The data:
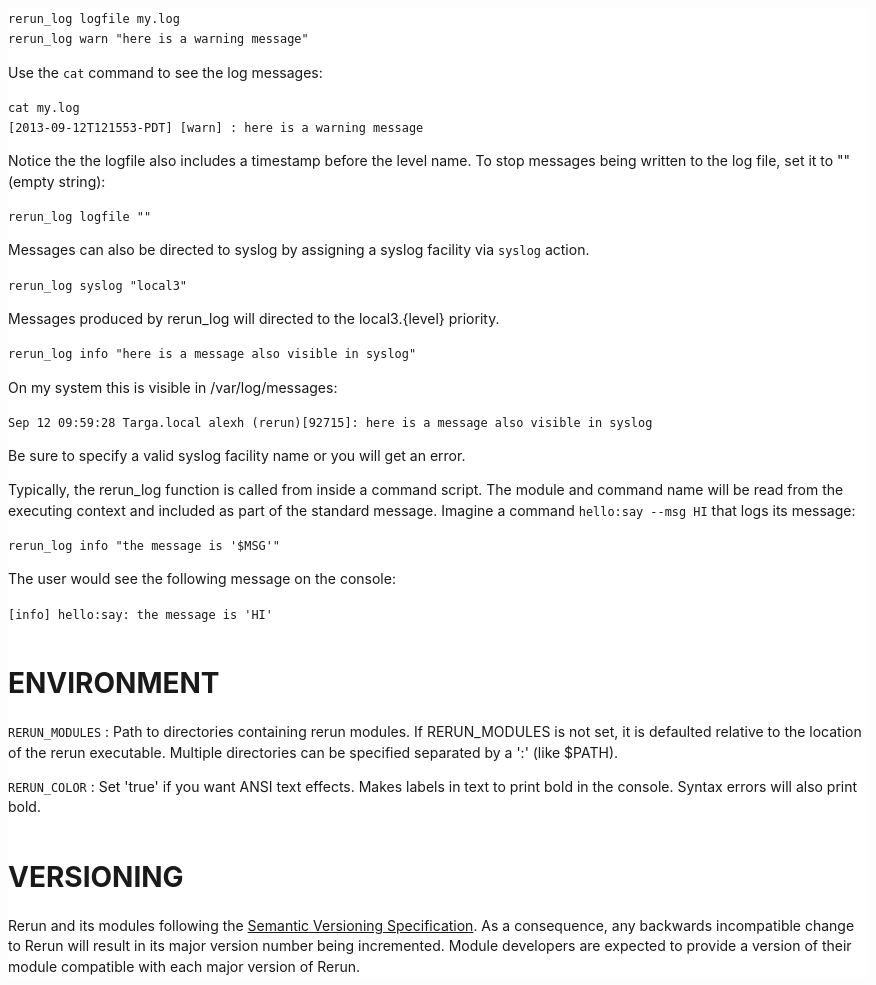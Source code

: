     rerun_log logfile my.log
    rerun_log warn "here is a warning message"

Use the `cat` command to see the log messages:

    cat my.log
    [2013-09-12T121553-PDT] [warn] : here is a warning message

Notice the the logfile also includes a timestamp before the level name.
To stop messages being written to the log file, set it to "" (empty string):

    rerun_log logfile ""

Messages can also be directed to syslog by assigning a syslog facility via `syslog` action.

    rerun_log syslog "local3"

Messages produced by rerun_log will directed to the local3.{level} priority.

    rerun_log info "here is a message also visible in syslog"

On my system this is visible in /var/log/messages:

    Sep 12 09:59:28 Targa.local alexh (rerun)[92715]: here is a message also visible in syslog

Be sure to specify a valid syslog facility name or you will get an error.

Typically, the rerun_log function is called from inside a command script.
The module and command name will be read from the executing context and included
as part of the standard message. Imagine a command `hello:say --msg HI` that logs
its message:

    rerun_log info "the message is '$MSG'"

The user would see the following message on the console:

    [info] hello:say: the message is 'HI'


# ENVIRONMENT

`RERUN_MODULES`
: Path to directories containing rerun modules.
If RERUN_MODULES is not set, it is defaulted
relative to the location of the rerun executable.
Multiple directories can be specified separated by a ':' (like $PATH).

`RERUN_COLOR`
: Set 'true' if you want ANSI text effects. Makes
labels in text to print bold in the console.
Syntax errors will also print bold.

# VERSIONING

Rerun and its modules following the [Semantic Versioning Specification](http://semver.org). As a consequence, any backwards incompatible change to Rerun will result in its major version number being incremented. Module developers are expected to provide a version of their module compatible with each major version of Rerun.
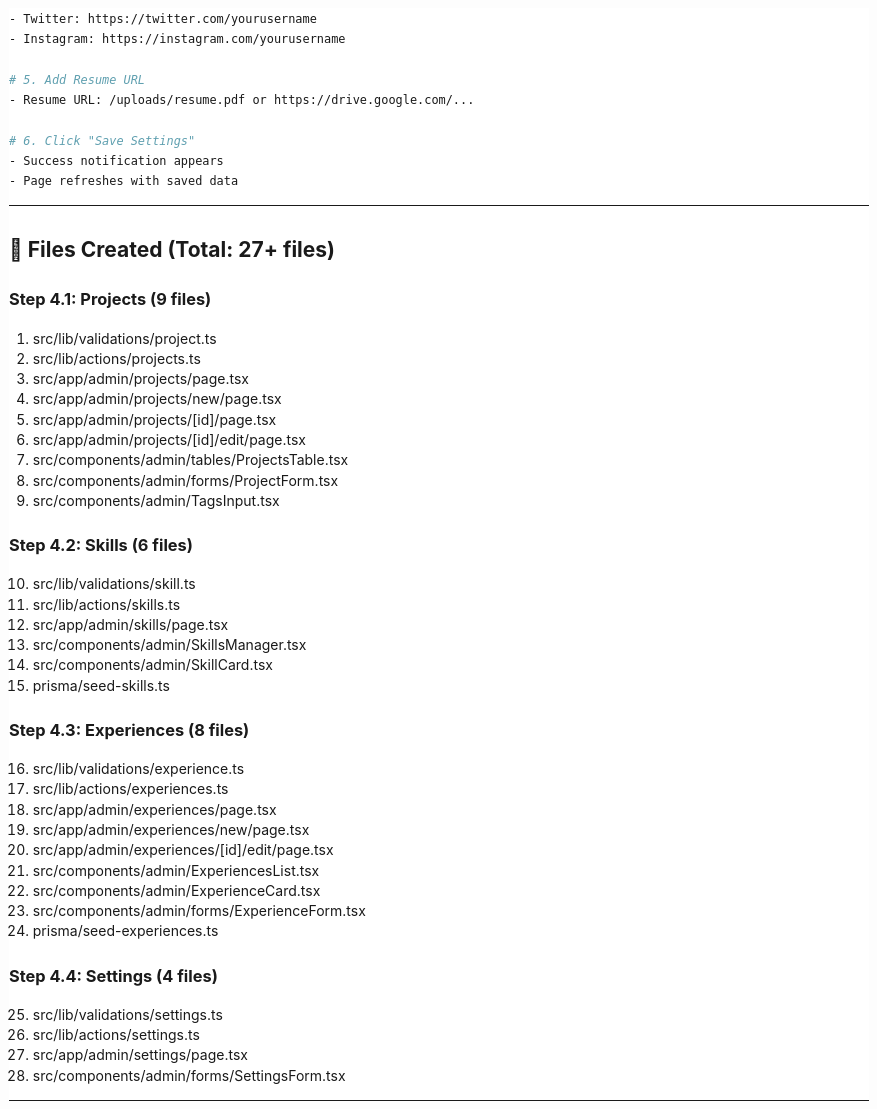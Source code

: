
 ```bash
- Twitter: https://twitter.com/yourusername
- Instagram: https://instagram.com/yourusername

# 5. Add Resume URL
- Resume URL: /uploads/resume.pdf or https://drive.google.com/...

# 6. Click "Save Settings"
- Success notification appears
- Page refreshes with saved data
```

---

## 📁 Files Created (Total: 27+ files)

### Step 4.1: Projects (9 files)
1. src/lib/validations/project.ts
2. src/lib/actions/projects.ts
3. src/app/admin/projects/page.tsx
4. src/app/admin/projects/new/page.tsx
5. src/app/admin/projects/[id]/page.tsx
6. src/app/admin/projects/[id]/edit/page.tsx
7. src/components/admin/tables/ProjectsTable.tsx
8. src/components/admin/forms/ProjectForm.tsx
9. src/components/admin/TagsInput.tsx

### Step 4.2: Skills (6 files)
10. src/lib/validations/skill.ts
11. src/lib/actions/skills.ts
12. src/app/admin/skills/page.tsx
13. src/components/admin/SkillsManager.tsx
14. src/components/admin/SkillCard.tsx
15. prisma/seed-skills.ts

### Step 4.3: Experiences (8 files)
16. src/lib/validations/experience.ts
17. src/lib/actions/experiences.ts
18. src/app/admin/experiences/page.tsx
19. src/app/admin/experiences/new/page.tsx
20. src/app/admin/experiences/[id]/edit/page.tsx
21. src/components/admin/ExperiencesList.tsx
22. src/components/admin/ExperienceCard.tsx
23. src/components/admin/forms/ExperienceForm.tsx
24. prisma/seed-experiences.ts

### Step 4.4: Settings (4 files)
25. src/lib/validations/settings.ts
26. src/lib/actions/settings.ts
27. src/app/admin/settings/page.tsx
28. src/components/admin/forms/SettingsForm.tsx

---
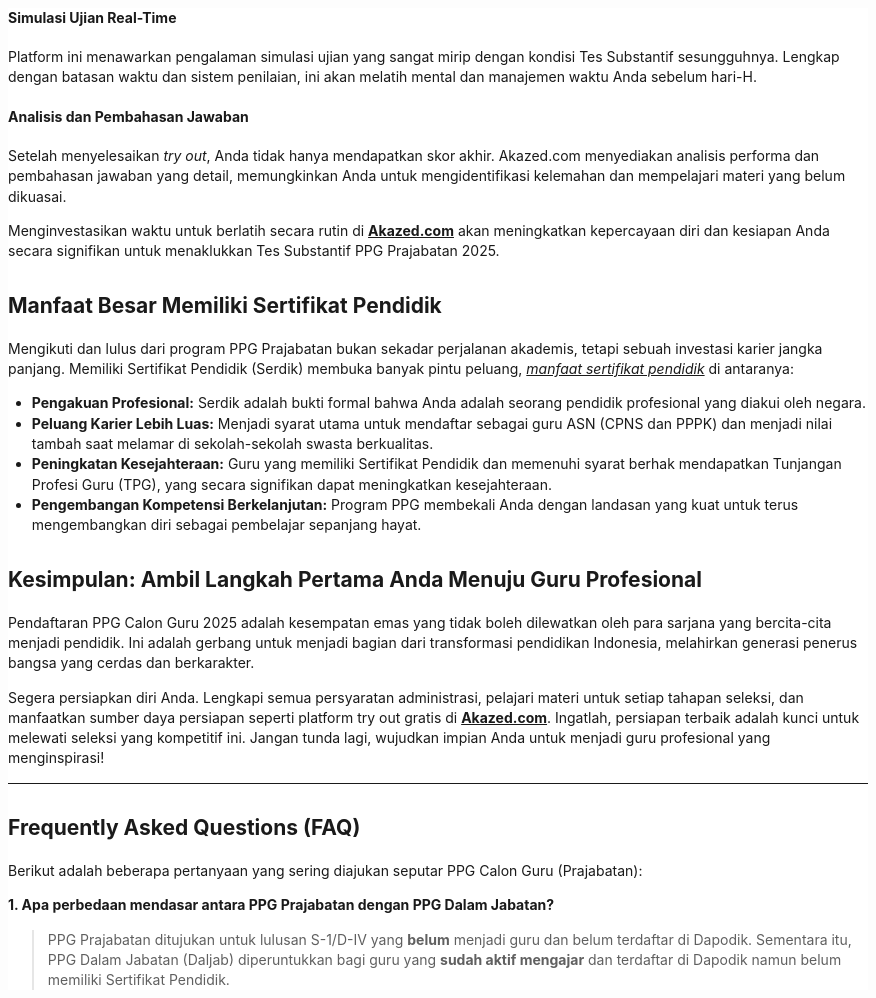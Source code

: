 #### Simulasi Ujian Real-Time
Platform ini menawarkan pengalaman simulasi ujian yang sangat mirip dengan kondisi Tes Substantif sesungguhnya. Lengkap dengan batasan waktu dan sistem penilaian, ini akan melatih mental dan manajemen waktu Anda sebelum hari-H.

#### Analisis dan Pembahasan Jawaban
Setelah menyelesaikan *try out*, Anda tidak hanya mendapatkan skor akhir. Akazed.com menyediakan analisis performa dan pembahasan jawaban yang detail, memungkinkan Anda untuk mengidentifikasi kelemahan dan mempelajari materi yang belum dikuasai.

Menginvestasikan waktu untuk berlatih secara rutin di **[Akazed.com](https://akazed.com/ujian/)** akan meningkatkan kepercayaan diri dan kesiapan Anda secara signifikan untuk menaklukkan Tes Substantif PPG Prajabatan 2025.

## Manfaat Besar Memiliki Sertifikat Pendidik

Mengikuti dan lulus dari program PPG Prajabatan bukan sekadar perjalanan akademis, tetapi sebuah investasi karier jangka panjang. Memiliki Sertifikat Pendidik (Serdik) membuka banyak pintu peluang, *[manfaat sertifikat pendidik](/pentingnya-sertifikasi-guru/)* di antaranya:
* **Pengakuan Profesional:** Serdik adalah bukti formal bahwa Anda adalah seorang pendidik profesional yang diakui oleh negara.
* **Peluang Karier Lebih Luas:** Menjadi syarat utama untuk mendaftar sebagai guru ASN (CPNS dan PPPK) dan menjadi nilai tambah saat melamar di sekolah-sekolah swasta berkualitas.
* **Peningkatan Kesejahteraan:** Guru yang memiliki Sertifikat Pendidik dan memenuhi syarat berhak mendapatkan Tunjangan Profesi Guru (TPG), yang secara signifikan dapat meningkatkan kesejahteraan.
* **Pengembangan Kompetensi Berkelanjutan:** Program PPG membekali Anda dengan landasan yang kuat untuk terus mengembangkan diri sebagai pembelajar sepanjang hayat.

## Kesimpulan: Ambil Langkah Pertama Anda Menuju Guru Profesional

Pendaftaran PPG Calon Guru 2025 adalah kesempatan emas yang tidak boleh dilewatkan oleh para sarjana yang bercita-cita menjadi pendidik. Ini adalah gerbang untuk menjadi bagian dari transformasi pendidikan Indonesia, melahirkan generasi penerus bangsa yang cerdas dan berkarakter.

Segera persiapkan diri Anda. Lengkapi semua persyaratan administrasi, pelajari materi untuk setiap tahapan seleksi, dan manfaatkan sumber daya persiapan seperti platform try out gratis di **[Akazed.com](https://akazed.com/ujian/)**. Ingatlah, persiapan terbaik adalah kunci untuk melewati seleksi yang kompetitif ini. Jangan tunda lagi, wujudkan impian Anda untuk menjadi guru profesional yang menginspirasi!

---

## Frequently Asked Questions (FAQ)

Berikut adalah beberapa pertanyaan yang sering diajukan seputar PPG Calon Guru (Prajabatan):

**1. Apa perbedaan mendasar antara PPG Prajabatan dengan PPG Dalam Jabatan?**
> PPG Prajabatan ditujukan untuk lulusan S-1/D-IV yang **belum** menjadi guru dan belum terdaftar di Dapodik. Sementara itu, PPG Dalam Jabatan (Daljab) diperuntukkan bagi guru yang **sudah aktif mengajar** dan terdaftar di Dapodik namun belum memiliki Sertifikat Pendidik.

What is expected:
Word for word, quote the full listing, omitting every picture.

Response to the exercise:
Source code

:     rerun_log logfile my.log
    rerun_log warn "here is a warning message"

Use the `cat` command to see the log messages:

    cat my.log
    [2013-09-12T121553-PDT] [warn] : here is a warning message

Notice the the logfile also includes a timestamp before the level name.
To stop messages being written to the log file, set it to "" (empty string):

    rerun_log logfile ""

Messages can also be directed to syslog by assigning a syslog facility via `syslog` action.

    rerun_log syslog "local3"

Messages produced by rerun_log will directed to the local3.{level} priority.

    rerun_log info "here is a message also visible in syslog"

On my system this is visible in /var/log/messages:

    Sep 12 09:59:28 Targa.local alexh (rerun)[92715]: here is a message also visible in syslog

Be sure to specify a valid syslog facility name or you will get an error.

Typically, the rerun_log function is called from inside a command script.
The module and command name will be read from the executing context and included
as part of the standard message. Imagine a command `hello:say --msg HI` that logs
its message:

    rerun_log info "the message is '$MSG'"

The user would see the following message on the console:

    [info] hello:say: the message is 'HI'


# ENVIRONMENT

`RERUN_MODULES`
: Path to directories containing rerun modules.
If RERUN_MODULES is not set, it is defaulted
relative to the location of the rerun executable.
Multiple directories can be specified separated by a ':' (like $PATH).

`RERUN_COLOR`
: Set 'true' if you want ANSI text effects. Makes
labels in text to print bold in the console.
Syntax errors will also print bold.

# VERSIONING

Rerun and its modules following the [Semantic Versioning Specification](http://semver.org). As a consequence, any backwards incompatible change to Rerun will result in its major version number being incremented. Module developers are expected to provide a version of their module compatible with each major version of Rerun.
Source code

:
 ```bash
- Twitter: https://twitter.com/yourusername
- Instagram: https://instagram.com/yourusername

# 5. Add Resume URL
- Resume URL: /uploads/resume.pdf or https://drive.google.com/...

# 6. Click "Save Settings"
- Success notification appears
- Page refreshes with saved data
```

---

## 📁 Files Created (Total: 27+ files)

### Step 4.1: Projects (9 files)
1. src/lib/validations/project.ts
2. src/lib/actions/projects.ts
3. src/app/admin/projects/page.tsx
4. src/app/admin/projects/new/page.tsx
5. src/app/admin/projects/[id]/page.tsx
6. src/app/admin/projects/[id]/edit/page.tsx
7. src/components/admin/tables/ProjectsTable.tsx
8. src/components/admin/forms/ProjectForm.tsx
9. src/components/admin/TagsInput.tsx

### Step 4.2: Skills (6 files)
10. src/lib/validations/skill.ts
11. src/lib/actions/skills.ts
12. src/app/admin/skills/page.tsx
13. src/components/admin/SkillsManager.tsx
14. src/components/admin/SkillCard.tsx
15. prisma/seed-skills.ts

### Step 4.3: Experiences (8 files)
16. src/lib/validations/experience.ts
17. src/lib/actions/experiences.ts
18. src/app/admin/experiences/page.tsx
19. src/app/admin/experiences/new/page.tsx
20. src/app/admin/experiences/[id]/edit/page.tsx
21. src/components/admin/ExperiencesList.tsx
22. src/components/admin/ExperienceCard.tsx
23. src/components/admin/forms/ExperienceForm.tsx
24. prisma/seed-experiences.ts

### Step 4.4: Settings (4 files)
25. src/lib/validations/settings.ts
26. src/lib/actions/settings.ts
27. src/app/admin/settings/page.tsx
28. src/components/admin/forms/SettingsForm.tsx

---
Source code

: #### Simulasi Ujian Real-Time
Platform ini menawarkan pengalaman simulasi ujian yang sangat mirip dengan kondisi Tes Substantif sesungguhnya. Lengkap dengan batasan waktu dan sistem penilaian, ini akan melatih mental dan manajemen waktu Anda sebelum hari-H.

#### Analisis dan Pembahasan Jawaban
Setelah menyelesaikan *try out*, Anda tidak hanya mendapatkan skor akhir. Akazed.com menyediakan analisis performa dan pembahasan jawaban yang detail, memungkinkan Anda untuk mengidentifikasi kelemahan dan mempelajari materi yang belum dikuasai.

Menginvestasikan waktu untuk berlatih secara rutin di **[Akazed.com](https://akazed.com/ujian/)** akan meningkatkan kepercayaan diri dan kesiapan Anda secara signifikan untuk menaklukkan Tes Substantif PPG Prajabatan 2025.

## Manfaat Besar Memiliki Sertifikat Pendidik

Mengikuti dan lulus dari program PPG Prajabatan bukan sekadar perjalanan akademis, tetapi sebuah investasi karier jangka panjang. Memiliki Sertifikat Pendidik (Serdik) membuka banyak pintu peluang, *[manfaat sertifikat pendidik](/pentingnya-sertifikasi-guru/)* di antaranya:
* **Pengakuan Profesional:** Serdik adalah bukti formal bahwa Anda adalah seorang pendidik profesional yang diakui oleh negara.
* **Peluang Karier Lebih Luas:** Menjadi syarat utama untuk mendaftar sebagai guru ASN (CPNS dan PPPK) dan menjadi nilai tambah saat melamar di sekolah-sekolah swasta berkualitas.
* **Peningkatan Kesejahteraan:** Guru yang memiliki Sertifikat Pendidik dan memenuhi syarat berhak mendapatkan Tunjangan Profesi Guru (TPG), yang secara signifikan dapat meningkatkan kesejahteraan.
* **Pengembangan Kompetensi Berkelanjutan:** Program PPG membekali Anda dengan landasan yang kuat untuk terus mengembangkan diri sebagai pembelajar sepanjang hayat.

## Kesimpulan: Ambil Langkah Pertama Anda Menuju Guru Profesional

Pendaftaran PPG Calon Guru 2025 adalah kesempatan emas yang tidak boleh dilewatkan oleh para sarjana yang bercita-cita menjadi pendidik. Ini adalah gerbang untuk menjadi bagian dari transformasi pendidikan Indonesia, melahirkan generasi penerus bangsa yang cerdas dan berkarakter.

Segera persiapkan diri Anda. Lengkapi semua persyaratan administrasi, pelajari materi untuk setiap tahapan seleksi, dan manfaatkan sumber daya persiapan seperti platform try out gratis di **[Akazed.com](https://akazed.com/ujian/)**. Ingatlah, persiapan terbaik adalah kunci untuk melewati seleksi yang kompetitif ini. Jangan tunda lagi, wujudkan impian Anda untuk menjadi guru profesional yang menginspirasi!

---

## Frequently Asked Questions (FAQ)

Berikut adalah beberapa pertanyaan yang sering diajukan seputar PPG Calon Guru (Prajabatan):

**1. Apa perbedaan mendasar antara PPG Prajabatan dengan PPG Dalam Jabatan?**
> PPG Prajabatan ditujukan untuk lulusan S-1/D-IV yang **belum** menjadi guru dan belum terdaftar di Dapodik. Sementara itu, PPG Dalam Jabatan (Daljab) diperuntukkan bagi guru yang **sudah aktif mengajar** dan terdaftar di Dapodik namun belum memiliki Sertifikat Pendidik.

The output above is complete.